If the course will be taught in a blended mode or on line, the necessary changes will be made in order to comply with the syllabus.
Required Prerequisites
Attendance of Lessons
optional
Detailed Course Content
1. The semiotic view
2. Semiotics and everyday life
3. Making sense of the world
4. How semiotics works
5. Signs and words
6. Constructing meaning
7. Textual production as a set of choices
8. The enunciation in semiotics
9. Structural semiotics and Interpretative semiotics
10. The visual domain and the aesthetic text
11. The text as a “assemblage”
12. Semiotics and Society
13. Reading and interpreting a text: Eco and the encyclopaedia
14. Interpreting, negotiating, remembering: how semiotics studies cultures as texts
Textbook Information
Texts:
- M. P. Pozzato, Capire la semiotica, Roma, Carocci, 2013, pp. 172.
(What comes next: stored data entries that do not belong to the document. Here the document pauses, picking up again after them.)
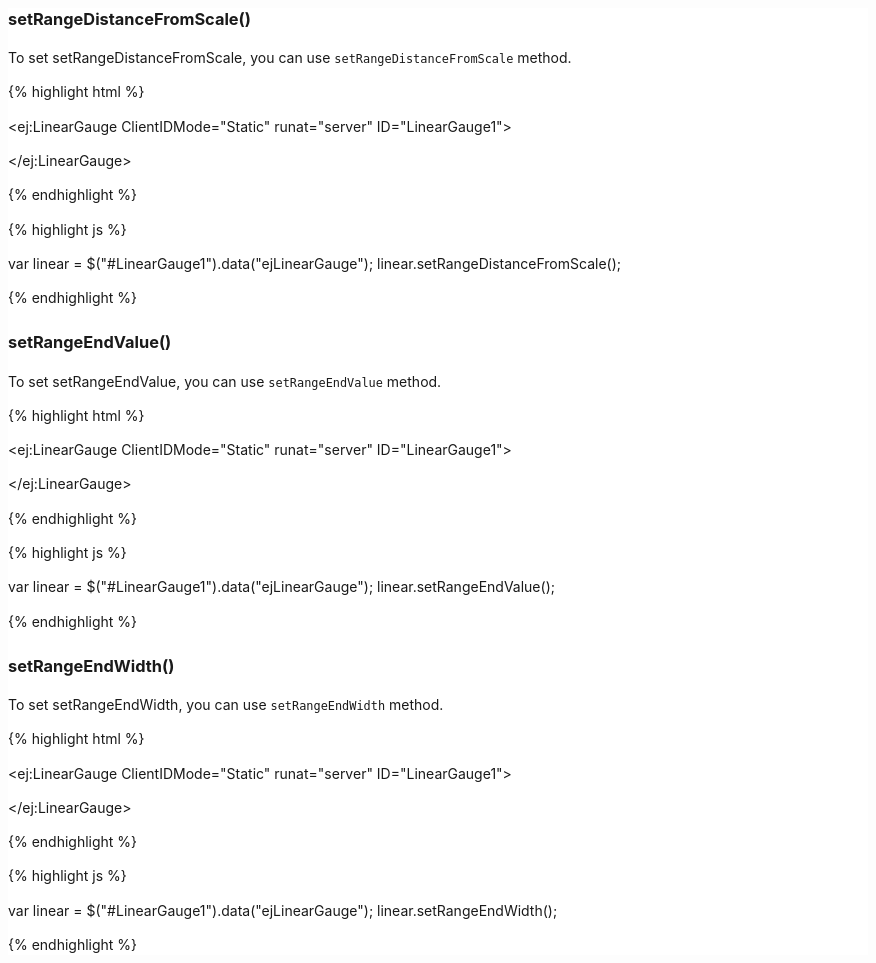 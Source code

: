 


### setRangeDistanceFromScale()

To set setRangeDistanceFromScale, you can use `setRangeDistanceFromScale` method.


{% highlight html %}

<ej:LinearGauge ClientIDMode="Static" runat="server" ID="LinearGauge1">

</ej:LinearGauge>

{% endhighlight %}

{% highlight js %}

var linear = $("#LinearGauge1").data("ejLinearGauge");
linear.setRangeDistanceFromScale();

{% endhighlight %}



### setRangeEndValue()

To set setRangeEndValue, you can use `setRangeEndValue` method.


{% highlight html %}

<ej:LinearGauge ClientIDMode="Static" runat="server" ID="LinearGauge1">

</ej:LinearGauge>

{% endhighlight %}

{% highlight js %}

var linear = $("#LinearGauge1").data("ejLinearGauge");
linear.setRangeEndValue();

{% endhighlight %}




### setRangeEndWidth()

To set setRangeEndWidth, you can use `setRangeEndWidth` method.


{% highlight html %}

<ej:LinearGauge ClientIDMode="Static" runat="server" ID="LinearGauge1">

</ej:LinearGauge>

{% endhighlight %}

{% highlight js %}

var linear = $("#LinearGauge1").data("ejLinearGauge");
linear.setRangeEndWidth();

{% endhighlight %}
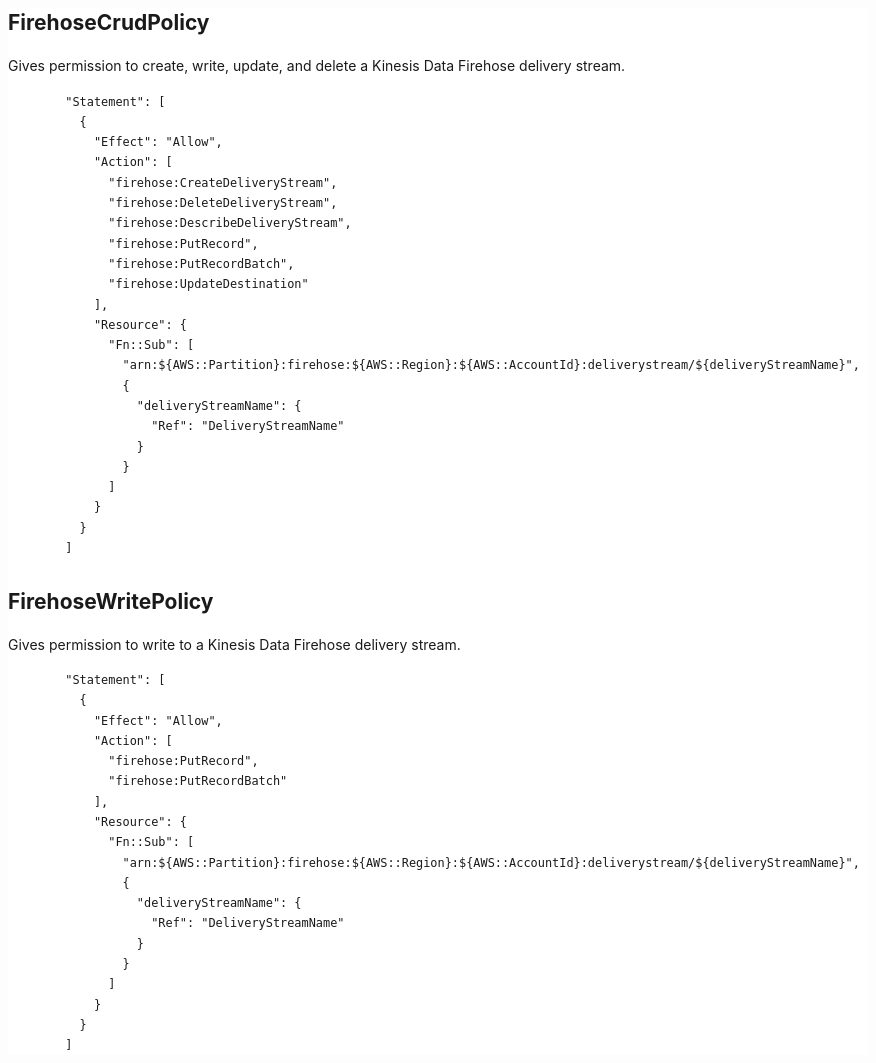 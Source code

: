## FirehoseCrudPolicy<a name="firehose-crud-policy"></a>

Gives permission to create, write, update, and delete a Kinesis Data Firehose delivery stream\.

```
        "Statement": [
          {
            "Effect": "Allow",
            "Action": [
              "firehose:CreateDeliveryStream",
              "firehose:DeleteDeliveryStream",
              "firehose:DescribeDeliveryStream",
              "firehose:PutRecord",
              "firehose:PutRecordBatch",
              "firehose:UpdateDestination"
            ],
            "Resource": {
              "Fn::Sub": [
                "arn:${AWS::Partition}:firehose:${AWS::Region}:${AWS::AccountId}:deliverystream/${deliveryStreamName}",
                {
                  "deliveryStreamName": {
                    "Ref": "DeliveryStreamName"
                  }
                }
              ]
            }
          }
        ]
```

## FirehoseWritePolicy<a name="firehose-write-policy"></a>

Gives permission to write to a Kinesis Data Firehose delivery stream\.

```
        "Statement": [
          {
            "Effect": "Allow",
            "Action": [
              "firehose:PutRecord",
              "firehose:PutRecordBatch"
            ],
            "Resource": {
              "Fn::Sub": [
                "arn:${AWS::Partition}:firehose:${AWS::Region}:${AWS::AccountId}:deliverystream/${deliveryStreamName}",
                {
                  "deliveryStreamName": {
                    "Ref": "DeliveryStreamName"
                  }
                }
              ]
            }
          }
        ]
```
- E. Grillo, Semiotica dell’investigazione, Roma, Carocci, 2014, pp. 110 (excluding the chapter IV)
- U. Eco, Lector in Fabula. La cooperazione interpretativa nei testi narrativi, Milano, La Nave di Teseo, 2020(first edition, Milano, Bompiani, 1979), cap. I-VII (162 pp.)
Other texts may be provided through the Studium platform.
Please remember that in compliance with art 171 L22.04.1941, n. 633 and its amendments, it is illegal to copy entire books or journals, only 15% of their content can be copied.
For further information on sanctions and regulations concerning photocopying please refer to the regulations on copyright (Linee Guida sulla Gestione dei Diritti d’Autore) provided by AIDRO - Associazione Italiana per i Diritti di Riproduzione delle opere dell’ingegno (the Italian Association on Copyright).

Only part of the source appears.